Mais il ne sera pas si simple de faire circuler à nouveau le gaz russe à travers Nord Stream 2. En dehors des dommages à l’intégrité physique du pipeline et des problèmes financiers de Nord Stream AG, l’Allemagne a refusé d’émettre un permis pour le pipeline. De même, la Commission européenne pourrait arrêter tout accord gazier possible avec la Russie si elle estime que cela serait incompatible avec les règles du marché unique, la concurrence ou la sécurité de l’approvisionnement. L’administration Trump peut faire pression sur l’Allemagne et l’UE pour qu’elles acceptent tout accord qu’il souhaite. Mais il sera plus compliqué de résoudre le désordre juridique qui a suivi l’arrêt du gaz en 2022.
Un nouveau document de l’Oxford Institute for Energy Studies expose encore plus de raisons pour lesquelles Nord Stream 2 est susceptible de rester hors service. Il y a la question de l’arbitrage entre Gazprom et les différentes entreprises qui ont acheté du gaz auprès de lui avant 2022. Dans certains cas, comme celui d’Uniper, les décisions d’arbitrage ont permis aux entreprises de résilier unilatéralement leurs contrats à long terme avec Gazprom. Dans d’autres, il peut y avoir des indemnités que Gazprom doit verser aux entreprises concernées.
Complexifiant encore cela, Gazprom, qui est contrôlé par l’État, a engagé ses propres procédures contre ces entreprises en Russie, déposant des injonctions anti-suit et recherchant ses propres dommages-intérêts. Dans un éventuel accord, il est concevable que le Kremlin puisse amener Gazprom à abandonner ces revendications comme levier. Mais ce n’est pas le cas pour les acheteurs. Les gouvernements européens ne peuvent évidemment pas non plus forcer les tribunaux d’arbitrage à abandonner les affaires contre Gazprom.

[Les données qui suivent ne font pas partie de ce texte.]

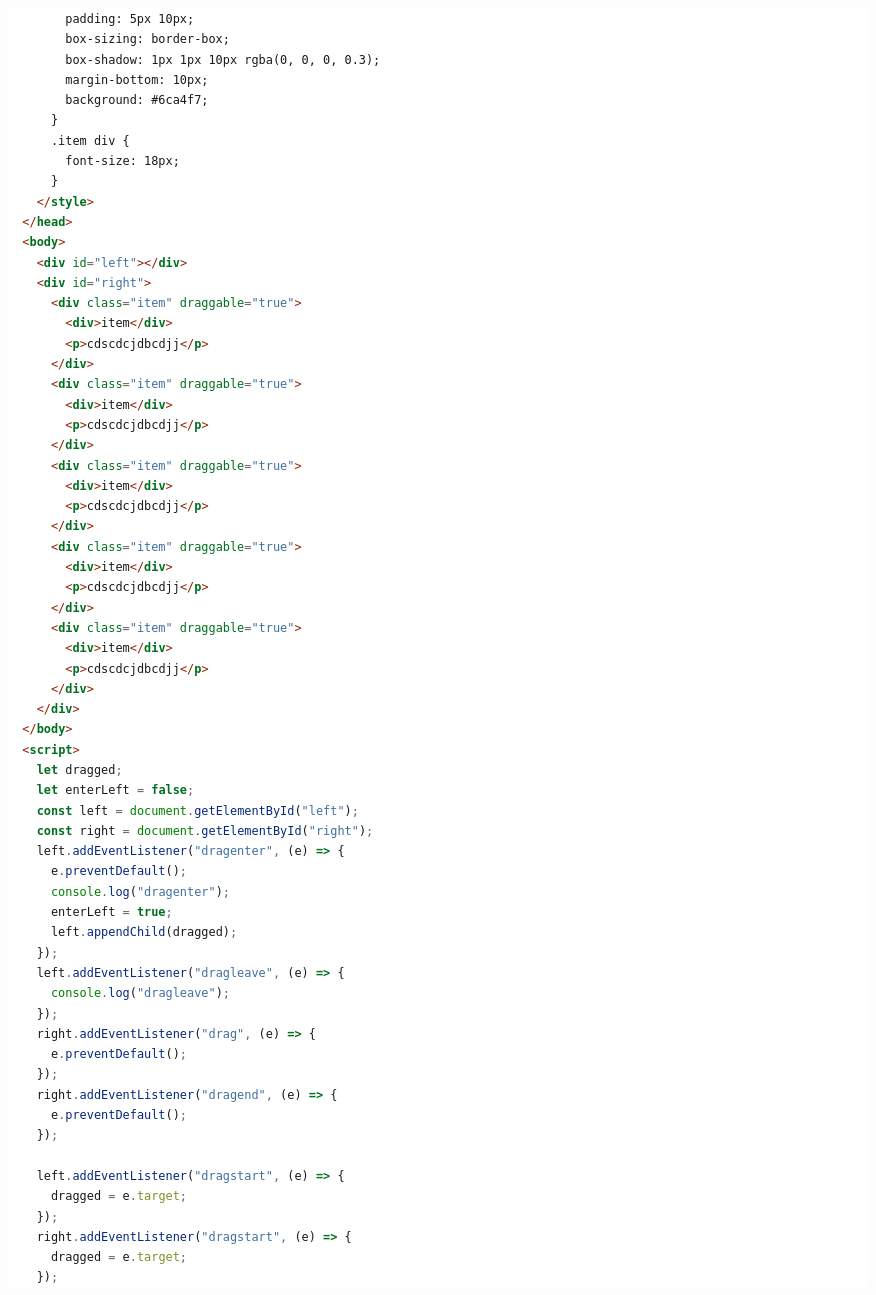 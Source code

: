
 ```html
        padding: 5px 10px;
        box-sizing: border-box;
        box-shadow: 1px 1px 10px rgba(0, 0, 0, 0.3);
        margin-bottom: 10px;
        background: #6ca4f7;
      }
      .item div {
        font-size: 18px;
      }
    </style>
  </head>
  <body>
    <div id="left"></div>
    <div id="right">
      <div class="item" draggable="true">
        <div>item</div>
        <p>cdscdcjdbcdjj</p>
      </div>
      <div class="item" draggable="true">
        <div>item</div>
        <p>cdscdcjdbcdjj</p>
      </div>
      <div class="item" draggable="true">
        <div>item</div>
        <p>cdscdcjdbcdjj</p>
      </div>
      <div class="item" draggable="true">
        <div>item</div>
        <p>cdscdcjdbcdjj</p>
      </div>
      <div class="item" draggable="true">
        <div>item</div>
        <p>cdscdcjdbcdjj</p>
      </div>
    </div>
  </body>
  <script>
    let dragged;
    let enterLeft = false;
    const left = document.getElementById("left");
    const right = document.getElementById("right");
    left.addEventListener("dragenter", (e) => {
      e.preventDefault();
      console.log("dragenter");
      enterLeft = true;
      left.appendChild(dragged);
    });
    left.addEventListener("dragleave", (e) => {
      console.log("dragleave");
    });
    right.addEventListener("drag", (e) => {
      e.preventDefault();
    });
    right.addEventListener("dragend", (e) => {
      e.preventDefault();
    });

    left.addEventListener("dragstart", (e) => {
      dragged = e.target;
    });
    right.addEventListener("dragstart", (e) => {
      dragged = e.target;
    });
```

En fin de compte, le sort de Nord Stream 2 et toute future relation énergétique entre l’Europe et la Russie dépendront des pouvoirs coercitifs et des décisions de Trump et Poutine. Le gouvernement russe peut évidemment plier Gazprom et le système judiciaire à sa volonté. Bien que le gouvernement américain n’exerce pas un tel contrôle direct, l’administration Trump a prouvé qu’elle était capable d’intimider diverses entreprises pour qu’elles fassent sa volonté. Ce n’est pas le cas en Europe, où les gouvernements nationaux et l’UE ne détiennent tout simplement pas ce genre de pouvoir.